*** Supplied information Section Begins ***

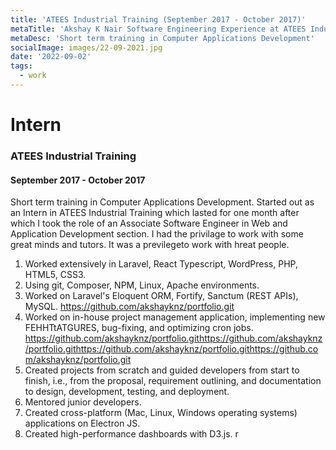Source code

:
 ```yaml
---
title: 'ATEES Industrial Training (September 2017 - October 2017)'
metaTitle: 'Akshay K Nair Software Engineering Experience at ATEES Industrial Training'
metaDesc: 'Short term training in Computer Applications Development'
socialImage: images/22-09-2021.jpg
date: '2022-09-02'
tags:
  - work
---
```

# Intern 
### ATEES Industrial Training
#### September 2017 - October 2017

Short term training in Computer Applications Development. Started out as an Intern in ATEES Industrial Training which lasted for one month after which I took the role of an Associate Software Engineer in Web and Application Development section. I had the privilage to work with some great minds and tutors. 
It was a previlegeto work with hreat people.
1. Worked extensively in Laravel, React Typescript, WordPress, PHP, HTML5, CSS3. 
2. Using git, Composer, NPM, Linux, Apache environments. 
3. Worked on Laravel's Eloquent ORM, Fortify, Sanctum (REST APIs), MySQL. https://github.com/akshayknz/portfolio.git
4. Worked on in-house project management application, implementing new FEHHTtATGURES, bug-fixing, and optimizing cron jobs. https://github.com/akshayknz/portfolio.githttps://github.com/akshayknz/portfolio.githttps://github.com/akshayknz/portfolio.githttps://github.com/akshayknz/portfolio.git
5. Created projects from scratch and guided developers from start to finish, i.e., from the proposal, requirement outlining, and documentation to design, development, testing, and deployment. 
6. Mentored junior developers. 
7. Created cross-platform (Mac, Linux, Windows operating systems) applications on Electron JS. 
8. Created high-performance dashboards with D3.js.
r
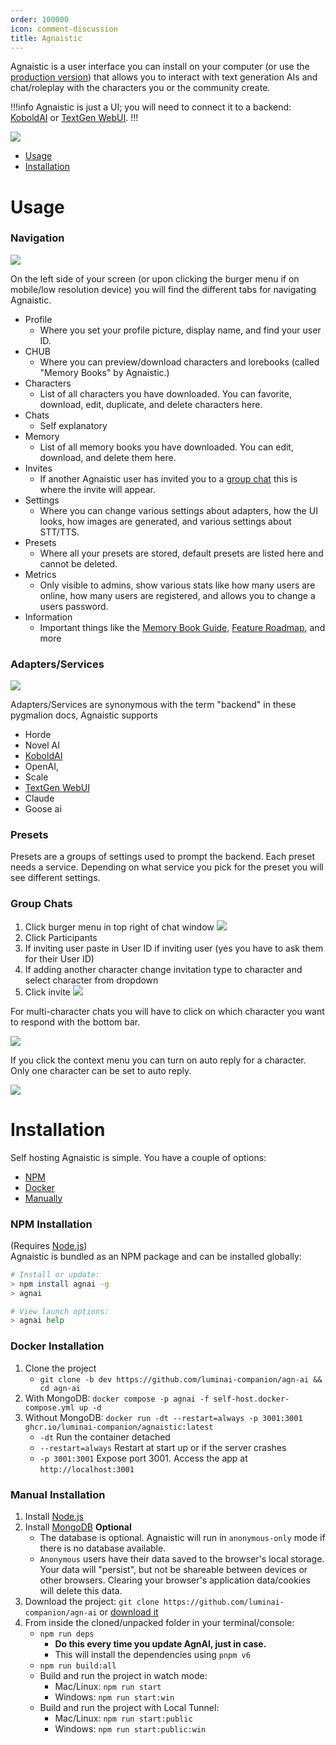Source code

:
```yaml
---
order: 100000
icon: comment-discussion
title: Agnaistic
---
```

Agnaistic is a user interface you can install on your computer (or use the [production version](https://agnai.chat)) that allows you to interact with text generation AIs and chat/roleplay with the characters you or the community create.

!!!info
Agnaistic is just a UI; you will need to connect it to a backend: [KoboldAI](https://docs.alpindale.dev/local-installation-(gpu)/kobold/) or [TextGen WebUI](https://docs.alpindale.dev/local-installation-(gpu)/oobabooga/).
!!!

![](../static/Agnaistic.png)

- [Usage](https://docs.alpindale.dev/pygmalion-extras/agnaistic/#usage)
- [Installation](https://docs.alpindale.dev/pygmalion-extras/agnaistic/#installation)

# Usage

### Navigation

![](../static/AgnaisticSidebar.png)

On the left side of your screen (or upon clicking the burger menu if on mobile/low resolution device) you will find the different tabs for navigating Agnaistic.
- Profile
  - Where you set your profile picture, display name, and find your user ID.
- CHUB
  - Where you can preview/download characters and lorebooks (called "Memory Books" by Agnaistic.)
- Characters
  - List of all characters you have downloaded. You can favorite, download, edit, duplicate, and delete characters here.
- Chats
  - Self explanatory
- Memory
  - List of all memory books you have downloaded. You can edit, download, and delete them here.
- Invites
  - If another Agnaistic user has invited you to a [group chat](https://docs.alpindale.dev/pygmalion-extras/agnaistic/#group-chat) this is where the invite will appear.
- Settings
  - Where you can change various settings about adapters, how the UI looks, how images are generated, and various settings about STT/TTS.
- Presets
  - Where all your presets are stored, default presets are listed here and cannot be deleted.
- Metrics
  - Only visible to admins, show various stats like how many users are online, how many users are registered, and allows you to change a users password.
- Information
  - Important things like the [Memory Book Guide](https://github.com/luminai-companion/agn-ai/blob/dev/instructions/memory.md), [Feature Roadmap](https://github.com/users/sceuick/projects/1/views/1), and more

### Adapters/Services

![](../static/AgnaisticAdapters.png)

Adapters/Services are synonymous with the term "backend" in these pygmalion docs, Agnaistic supports 
- Horde
- Novel AI
- [KoboldAI](https://docs.alpindale.dev/local-installation-(gpu)/kobold/)
- OpenAI, 
- Scale
- [TextGen WebUI](https://docs.alpindale.dev/local-installation-(gpu)/oobabooga/)
- Claude
- Goose ai

### Presets

Presets are a groups of settings used to prompt the backend. Each preset needs a service. Depending on what service you pick for the preset you will see different settings.

### Group Chats

1. Click burger menu in top right of chat window
![](../static/AgnaisticGC1.png)
2. Click Participants
3. If inviting user paste in User ID if inviting user (yes you have to ask them for their User ID)
4. If adding another character change invitation type to character and select character from dropdown
5. Click invite
![](../static/AgnaisticGC2.png)

For multi-character chats you will have to click on which character you want to respond with the bottom bar.

![](../static/AgnaisticGC3.png)

If you click the context menu you can turn on auto reply for a character. Only one character can be set to auto reply.

![](../static/AgnaisticGC4.png)

# Installation
Self hosting Agnaistic is simple. You have a couple of options:
- [NPM](https://docs.alpindale.dev/pygmalion-extras/agnaistic/#npm-installation)
- [Docker](https://docs.alpindale.dev/pygmalion-extras/agnaistic/#docker-installation)
- [Manually](https://docs.alpindale.dev/pygmalion-extras/agnaistic/#manual-installation)

### NPM Installation

(Requires [Node.js](https://nodejs.org/en/download/))  
Agnaistic is bundled as an NPM package and can be installed globally:

```sh
# Install or update:
> npm install agnai -g
> agnai

# View launch options:
> agnai help
```

### Docker Installation

1. Clone the project
   - `git clone -b dev https://github.com/luminai-companion/agn-ai && cd agn-ai`
2. With MongoDB: `docker compose -p agnai -f self-host.docker-compose.yml up -d`
3. Without MongoDB: `docker run -dt --restart=always -p 3001:3001 ghcr.io/luminai-companion/agnaistic:latest`
    - `-dt` Run the container detached
    - `--restart=always` Restart at start up or if the server crashes
    - `-p 3001:3001` Expose port 3001. Access the app at `http://localhost:3001`

### Manual Installation

1. Install [Node.js](https://nodejs.org/en/download/)
2. Install [MongoDB](https://www.mongodb.com/docs/manual/installation/) **Optional**
    - The database is optional. Agnaistic will run in `anonymous-only` mode if there is no database available.
    - `Anonymous` users have their data saved to the browser's local storage. Your data will "persist", but not be shareable between devices or other browsers. Clearing your browser's application data/cookies will delete this data.
3. Download the project: `git clone https://github.com/luminai-companion/agn-ai` or [download it](https://github.com/luminai-companion/agn-ai/archive/refs/heads/dev.zip)
4. From inside the cloned/unpacked folder in your terminal/console:
    - `npm run deps`
        - **Do this every time you update AgnAI, just in case.**
        - This will install the dependencies using `pnpm v6`
    - `npm run build:all`
    - Build and run the project in watch mode:
        - Mac/Linux: `npm run start`
        - Windows: `npm run start:win`
    - Build and run the project with Local Tunnel:
        - Mac/Linux: `npm run start:public`
        - Windows: `npm run start:public:win`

*** Supplied information Section Ends ***

Requirement: Only the lines above from the line containing "run -dt --restart=always" through the line containing "### Manual Installation" should be retyped, exactly and with both ends included.

Answer to this task:
3. Without MongoDB: `docker run -dt --restart=always -p 3001:3001 ghcr.io/luminai-companion/agnaistic:latest`
    - `-dt` Run the container detached
    - `--restart=always` Restart at start up or if the server crashes
    - `-p 3001:3001` Expose port 3001. Access the app at `http://localhost:3001`

### Manual Installation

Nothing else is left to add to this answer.